### ACTIVITY
What lines below include the string "easier"? Pick them out and copy them.

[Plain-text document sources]
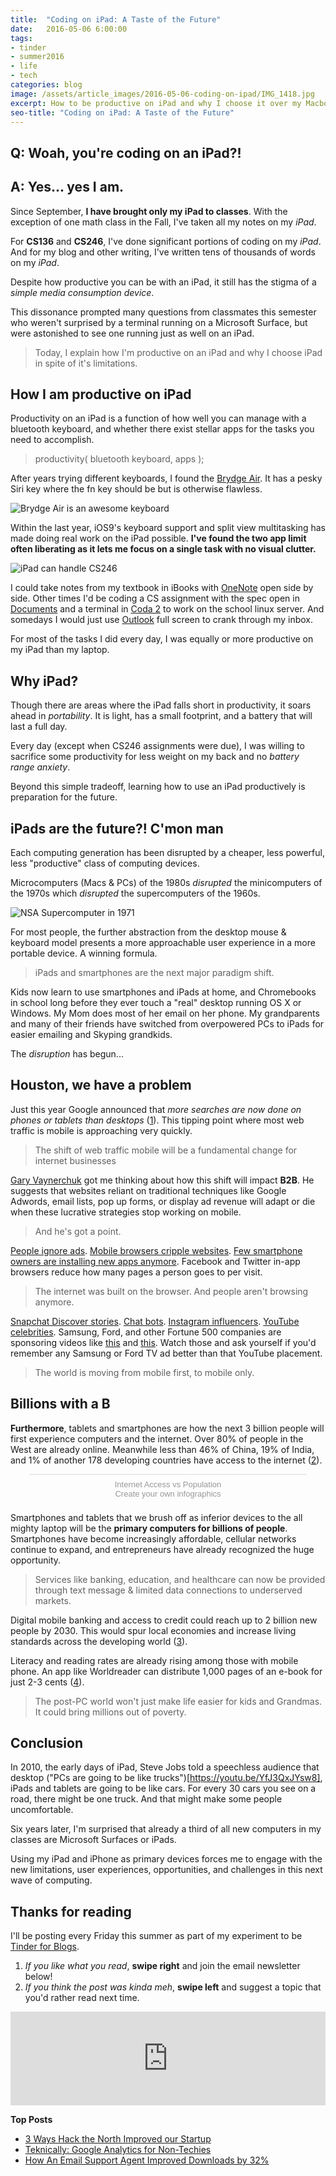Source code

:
 ```yaml
---
title:  "Coding on iPad: A Taste of the Future"
date:   2016-05-06 6:00:00
tags:
- tinder
- summer2016
- life
- tech
categories: blog
image: /assets/article_images/2016-05-06-coding-on-ipad/IMG_1418.jpg
excerpt: How to be productive on iPad and why I choose it over my Macbook Pro
seo-title: "Coding on iPad: A Taste of the Future"
---
```


Q: Woah, you're coding on an iPad?!
-----

A: Yes... yes I am.
-----

Since September, **I have brought only my iPad to classes**. With the exception of one math class in the Fall, I've taken all my notes on my *iPad*.

For **CS136** and **CS246**, I've done significant portions of coding on my *iPad*. And for my blog and other writing, I've written tens of thousands of words on my *iPad*.

Despite how productive you can be with an iPad, it still has the stigma of a *simple media consumption device*.

This dissonance prompted many questions from classmates this semester who weren't surprised by a terminal running on a Microsoft Surface, but were astonished to see one running just as well on an iPad.

> Today, I explain how I'm productive on an iPad and why I choose iPad in spite of it's limitations.

How I am productive on iPad
-----

Productivity on an iPad is a function of how well you can manage with a bluetooth keyboard, and whether there exist stellar apps for the tasks you need to accomplish.

> productivity( bluetooth keyboard, apps );

After years trying different keyboards, I found the [Brydge Air](http://www.brydgekeyboards.com/collections/ipad-air-air-2-pro-9-7-inch). It has a pesky Siri key where the fn key should be but is otherwise flawless.

![Brydge Air is an awesome keyboard](/assets/article_images/2016-05-06-coding-on-ipad/IMG_1421.jpg)

Within the last year, iOS9's keyboard support and split view multitasking has made doing real work on the iPad possible. **I've found the two app limit often liberating as it lets me focus on a single task with no visual clutter.**

![iPad can handle CS246](/assets/article_images/2016-05-06-coding-on-ipad/coda-documents-ipadc.png)

I could take notes from my textbook in iBooks with [OneNote](https://itunes.apple.com/us/app/microsoft-onenote-lists-photos/id410395246?mt=8) open side by side. 
Other times I'd be coding a CS assignment with the spec open in [Documents](https://itunes.apple.com/us/app/documents-5-fast-pdf-reader/id364901807?mt=8) and a terminal in [Coda 2](https://www.panic.com/coda-ios/) to work on the school linux server. 
And somedays I would just use [Outlook](https://itunes.apple.com/us/app/microsoft-outlook-email-calendar/id951937596?mt=8) full screen to crank through my inbox.

For most of the tasks I did every day, I was equally or more productive on my iPad than my laptop.

Why iPad?
-----

Though there are areas where the iPad falls short in productivity, it soars ahead in *portability*. It is light, has a small footprint, and a battery that will last a full day. 

Every day (except when CS246 assignments were due), I was willing to sacrifice some productivity for less weight on my back and no *battery range anxiety*.

Beyond this simple tradeoff, learning how to use an iPad productively is preparation for the future.

iPads are the future?! C'mon man
-----

Each computing generation has been disrupted by a cheaper, less powerful, less "productive" class of computing devices. 

Microcomputers (Macs & PCs) of the 1980s *disrupted* the minicomputers of the 1970s which *disrupted* the supercomputers of the 1960s. 

![NSA Supercomputer in 1971](/assets/article_images/2016-05-06-coding-on-ipad/Supercomputer_NSA-IBM360_85c.jpg)

For most people, the further abstraction from the desktop mouse & keyboard model presents a more approachable user experience in a more portable device. A winning formula.

> iPads and smartphones are the next major paradigm shift. 

Kids now learn to use smartphones and iPads at home, and Chromebooks in school long before they ever touch a "real" desktop running OS X or Windows. 
My Mom does most of her email on her phone. 
My grandparents and many of their friends have switched from overpowered PCs to iPads for easier emailing and Skyping grandkids.

The *disruption* has begun...

Houston, we have a problem
-----

Just this year Google announced that *more searches are now done on phones or tablets than desktops* ([1](http://www.theverge.com/2015/5/6/8558535/google-mobile-search-vs-desktop)). This tipping point where most web traffic is mobile is approaching very quickly.

> The shift of web traffic mobile will be a fundamental change for internet businesses

[Gary Vaynerchuk](https://youtu.be/wbdYg6X1e-g) got me thinking about how this shift will impact **B2B**. He suggests that websites reliant on traditional techniques like Google Adwords, email lists, pop up forms, or display ad revenue will adapt or die when these lucrative strategies stop working on mobile.

> And he's got a point.

[People ignore ads](http://techcrunch.com/2010/12/03/survey-says-63-of-you-ignore-the-ads-on-this-very-page/). [Mobile browsers cripple websites](http://www.theverge.com/2015/7/20/9002721/the-mobile-web-sucks). [Few smartphone owners are installing new apps anymore](http://thenextweb.com/apps/2014/08/26/android-users-average-95-apps-installed-phones-according-yahoo-aviate-data/).  Facebook and Twitter in-app browsers reduce how many pages a person goes to per visit.

> The internet was built on the browser. And people aren't browsing anymore.

[Snapchat Discover stories](http://www.theverge.com/2015/1/27/7919809/snapchat-launches-discover-feature-ad-support). [Chat bots](http://www.theverge.com/2016/4/12/11395806/facebook-messenger-bot-platform-announced-f8-conference). [Instagram influencers](http://www.cnbc.com/2014/04/11/instagram-influencers-models-make-thousands-working-on-instagram.html). [YouTube celebrities](https://www.youtube.com/user/JusReign). Samsung, Ford, and other Fortune 500 companies are sponsoring videos like [this](https://youtu.be/4ESy8WRyVcs) and [this](https://youtu.be/soxxPyaAT1k). Watch those and ask yourself if you'd remember any Samsung or Ford TV ad better than that YouTube placement. 

> The world is moving from mobile first, to mobile only. 

Billions with a B
-----

**Furthermore**, tablets and smartphones are how the next 3 billion people will first experience computers and the internet. Over 80% of people in the West are already online. Meanwhile less than 46% of China, 19% of India, and 1% of another 178 developing countries have access to the internet ([2](http://www.internetlivestats.com/internet-users/#trend)).

<script id="infogram_0_ec14b8eb-a0e6-4e7a-8fcb-20d054754d58" title="Internet Access vs Population" src="//e.infogr.am/js/embed.js?dEy" type="text/javascript"></script><div style="padding:8px 0;font-family:Arial!important;font-size:13px!important;line-height:15px!important;text-align:center;border-top:1px solid #dadada;margin:0 30px"><a target="_blank" href="https://infogr.am/ec14b8eb-a0e6-4e7a-8fcb-20d054754d58" style="color:#989898!important;text-decoration:none!important;">Internet Access vs Population</a><br><a style="color:#989898!important;text-decoration:none!important;" href="https://infogr.am" target="_blank">Create your own infographics</a></div>

Smartphones and tablets that we brush off as inferior devices to the all mighty laptop will be the **primary computers for billions of people**. Smartphones have become increasingly affordable, cellular networks continue to expand, and entrepreneurs have already recognized the huge opportunity.

> Services like banking, education, and healthcare can now be provided through text message &amp; limited data connections to underserved markets. 

Digital mobile banking and access to credit could reach up to 2 billion new people by 2030. This would spur local economies and increase living standards across the developing world ([3](http://www.theverge.com/2015/2/4/7966043/bill-gates-future-of-banking-and-mobile-money)). 

Literacy and reading rates are already rising among those with mobile phone. An app like Worldreader can distribute 1,000 pages of an e-book for just 2-3 cents ([4](http://www.theverge.com/2014/4/23/5643058/mobile-phone-reading-illiteracy-developing-countries-unesco)).

> The post-PC world won't just make life easier for kids and Grandmas. It could bring millions out of poverty.

Conclusion
-----

In 2010, the early days of iPad, Steve Jobs told a speechless audience that desktop ("PCs are going to be like trucks")[https://youtu.be/YfJ3QxJYsw8], iPads and tablets are going to be like cars. For every 30 cars you see on a road, there might be one truck. And that might make some people uncomfortable.

Six years later, I'm surprised that already a third of all new computers in my classes are Microsoft Surfaces or iPads. 

Using my iPad and iPhone as primary devices forces me to engage with the new limitations, user experiences, opportunities, and challenges in this next wave of computing. 

Thanks for reading 
-----

I'll be posting every Friday this summer as part of my experiment to be [Tinder for Blogs](/blog/tinder-for-blogs/).

1. *If you like what you read*, **swipe right** and join the email newsletter below!
2. *If you think the post was kinda meh*, **swipe left** and suggest a topic that you'd rather read next time.

<script src="https://blitzen.com/scripts/blitzenForm.js" type="text/javascript"></script> <iframe src="https://andrew.blitzen.com/form/andrewnotes-footer-1?page=20160506-coding-on-ipad" id="017ce06a18c93534f49cdb840176f9" onload="resizeCrossDomainIframe('017ce06a18c93534f49cdb840176f9', 'https://andrew.blitzen.com');" width="100%" style="border: none;" resize="true"></iframe>

**Top Posts**

- [3 Ways Hack the North Improved our Startup](http://andrewparadi.com/blog/3-ways-hack-the-north-improved-our-startup/)
- [Teknically: Google Analytics for Non-Techies](http://andrewparadi.com/project/teknically-webplio/)
- [How An Email Support Agent Improved Downloads by 32%](http://andrewparadi.com/blog/videostream-how-growth-starts-with-great-customer-support/)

### RESULT FOR THIS EXERCISE
My grandparents and many of their friends have switched from overpowered PCs to iPads for easier emailing and Skyping grandkids.
> The post-PC world won't just make life easier for kids and Grandmas. It could bring millions out of poverty.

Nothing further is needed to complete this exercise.